*** Provided records Section Begins ***

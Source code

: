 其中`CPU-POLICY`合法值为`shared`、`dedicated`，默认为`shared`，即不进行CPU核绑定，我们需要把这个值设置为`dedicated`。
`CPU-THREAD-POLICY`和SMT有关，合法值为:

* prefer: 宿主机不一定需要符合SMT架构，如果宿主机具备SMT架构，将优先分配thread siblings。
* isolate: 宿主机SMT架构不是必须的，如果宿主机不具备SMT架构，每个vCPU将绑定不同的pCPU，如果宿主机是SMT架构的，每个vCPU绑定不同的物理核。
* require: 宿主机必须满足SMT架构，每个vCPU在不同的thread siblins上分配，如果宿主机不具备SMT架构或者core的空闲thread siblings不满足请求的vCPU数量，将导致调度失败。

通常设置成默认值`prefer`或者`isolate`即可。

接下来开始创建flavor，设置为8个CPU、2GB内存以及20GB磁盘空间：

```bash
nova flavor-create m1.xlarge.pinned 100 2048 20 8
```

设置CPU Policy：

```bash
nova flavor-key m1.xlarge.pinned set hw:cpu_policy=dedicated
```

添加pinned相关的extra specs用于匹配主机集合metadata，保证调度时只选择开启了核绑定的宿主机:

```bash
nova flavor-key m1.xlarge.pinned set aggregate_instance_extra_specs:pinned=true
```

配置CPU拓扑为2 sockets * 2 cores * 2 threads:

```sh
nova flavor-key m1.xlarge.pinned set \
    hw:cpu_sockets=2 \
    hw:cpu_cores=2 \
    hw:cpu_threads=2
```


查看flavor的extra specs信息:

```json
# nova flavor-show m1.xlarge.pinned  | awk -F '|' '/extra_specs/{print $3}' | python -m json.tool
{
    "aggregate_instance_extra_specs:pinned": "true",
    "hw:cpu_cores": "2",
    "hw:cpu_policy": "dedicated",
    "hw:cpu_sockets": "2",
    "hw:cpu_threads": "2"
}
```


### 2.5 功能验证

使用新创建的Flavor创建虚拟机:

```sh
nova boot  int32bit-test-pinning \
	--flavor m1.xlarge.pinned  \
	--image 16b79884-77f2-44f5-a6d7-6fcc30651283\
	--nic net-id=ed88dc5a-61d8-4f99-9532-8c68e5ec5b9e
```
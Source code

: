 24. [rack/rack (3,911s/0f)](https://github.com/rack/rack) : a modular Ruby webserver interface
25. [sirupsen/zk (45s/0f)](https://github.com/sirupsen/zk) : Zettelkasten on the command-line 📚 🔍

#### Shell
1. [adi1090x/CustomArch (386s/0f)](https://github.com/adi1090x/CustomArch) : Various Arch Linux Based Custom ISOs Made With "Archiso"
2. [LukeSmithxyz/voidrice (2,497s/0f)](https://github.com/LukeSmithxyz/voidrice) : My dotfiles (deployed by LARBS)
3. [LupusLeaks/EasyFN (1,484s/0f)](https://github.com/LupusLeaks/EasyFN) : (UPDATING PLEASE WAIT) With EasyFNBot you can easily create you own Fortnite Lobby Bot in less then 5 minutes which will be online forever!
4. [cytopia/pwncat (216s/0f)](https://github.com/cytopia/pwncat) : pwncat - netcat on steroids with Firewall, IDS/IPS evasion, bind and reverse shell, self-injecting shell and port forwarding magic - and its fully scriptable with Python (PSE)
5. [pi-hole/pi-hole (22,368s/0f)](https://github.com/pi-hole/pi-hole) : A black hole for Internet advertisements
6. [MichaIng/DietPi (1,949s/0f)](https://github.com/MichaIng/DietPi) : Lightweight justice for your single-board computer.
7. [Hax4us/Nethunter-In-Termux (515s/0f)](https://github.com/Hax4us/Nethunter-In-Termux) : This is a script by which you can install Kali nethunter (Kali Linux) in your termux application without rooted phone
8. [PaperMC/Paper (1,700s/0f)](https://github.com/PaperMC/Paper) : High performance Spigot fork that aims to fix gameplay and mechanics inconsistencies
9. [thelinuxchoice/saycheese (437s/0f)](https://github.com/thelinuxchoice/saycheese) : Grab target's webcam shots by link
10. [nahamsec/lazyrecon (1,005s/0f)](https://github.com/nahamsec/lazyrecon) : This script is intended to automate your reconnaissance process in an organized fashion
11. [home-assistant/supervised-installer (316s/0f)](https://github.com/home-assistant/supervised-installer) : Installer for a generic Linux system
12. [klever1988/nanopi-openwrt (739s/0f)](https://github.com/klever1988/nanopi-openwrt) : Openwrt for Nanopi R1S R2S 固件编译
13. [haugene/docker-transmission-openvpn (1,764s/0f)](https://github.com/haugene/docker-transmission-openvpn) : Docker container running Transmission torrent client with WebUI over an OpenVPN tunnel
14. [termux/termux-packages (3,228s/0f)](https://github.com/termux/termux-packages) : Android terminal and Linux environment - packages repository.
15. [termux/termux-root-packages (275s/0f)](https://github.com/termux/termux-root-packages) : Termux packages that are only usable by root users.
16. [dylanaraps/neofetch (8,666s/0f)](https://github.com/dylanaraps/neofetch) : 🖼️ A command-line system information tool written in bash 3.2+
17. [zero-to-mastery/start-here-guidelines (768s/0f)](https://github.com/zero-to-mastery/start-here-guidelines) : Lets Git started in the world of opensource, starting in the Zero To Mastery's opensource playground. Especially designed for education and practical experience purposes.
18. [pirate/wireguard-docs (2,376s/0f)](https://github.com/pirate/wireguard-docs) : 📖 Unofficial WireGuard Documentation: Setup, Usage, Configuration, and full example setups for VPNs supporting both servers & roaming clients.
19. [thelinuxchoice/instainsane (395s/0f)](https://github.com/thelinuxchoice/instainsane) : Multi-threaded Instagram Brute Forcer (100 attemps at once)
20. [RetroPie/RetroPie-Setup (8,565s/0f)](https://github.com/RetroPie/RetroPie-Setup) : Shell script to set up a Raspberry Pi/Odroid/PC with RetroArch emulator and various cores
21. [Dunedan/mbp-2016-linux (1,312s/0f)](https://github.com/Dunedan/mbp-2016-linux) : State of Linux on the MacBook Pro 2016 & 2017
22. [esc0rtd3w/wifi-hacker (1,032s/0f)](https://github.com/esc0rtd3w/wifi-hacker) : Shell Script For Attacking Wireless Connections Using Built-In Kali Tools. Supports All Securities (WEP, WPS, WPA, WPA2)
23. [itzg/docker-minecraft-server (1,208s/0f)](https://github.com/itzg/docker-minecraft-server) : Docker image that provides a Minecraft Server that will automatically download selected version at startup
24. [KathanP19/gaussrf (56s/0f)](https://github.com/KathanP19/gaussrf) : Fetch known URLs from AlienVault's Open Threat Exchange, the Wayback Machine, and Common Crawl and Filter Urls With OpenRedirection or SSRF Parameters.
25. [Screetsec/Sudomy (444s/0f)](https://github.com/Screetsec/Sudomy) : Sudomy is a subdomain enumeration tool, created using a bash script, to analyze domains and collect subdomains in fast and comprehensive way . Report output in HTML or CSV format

*** Provided records Section Ends ***

Whenever a line in the records above contains the string "合法值为", copy that line.

- **Written reply**:
: 其中`CPU-POLICY`合法值为`shared`、`dedicated`，默认为`shared`，即不进行CPU核绑定，我们需要把这个值设置为`dedicated`。
`CPU-THREAD-POLICY`和SMT有关，合法值为:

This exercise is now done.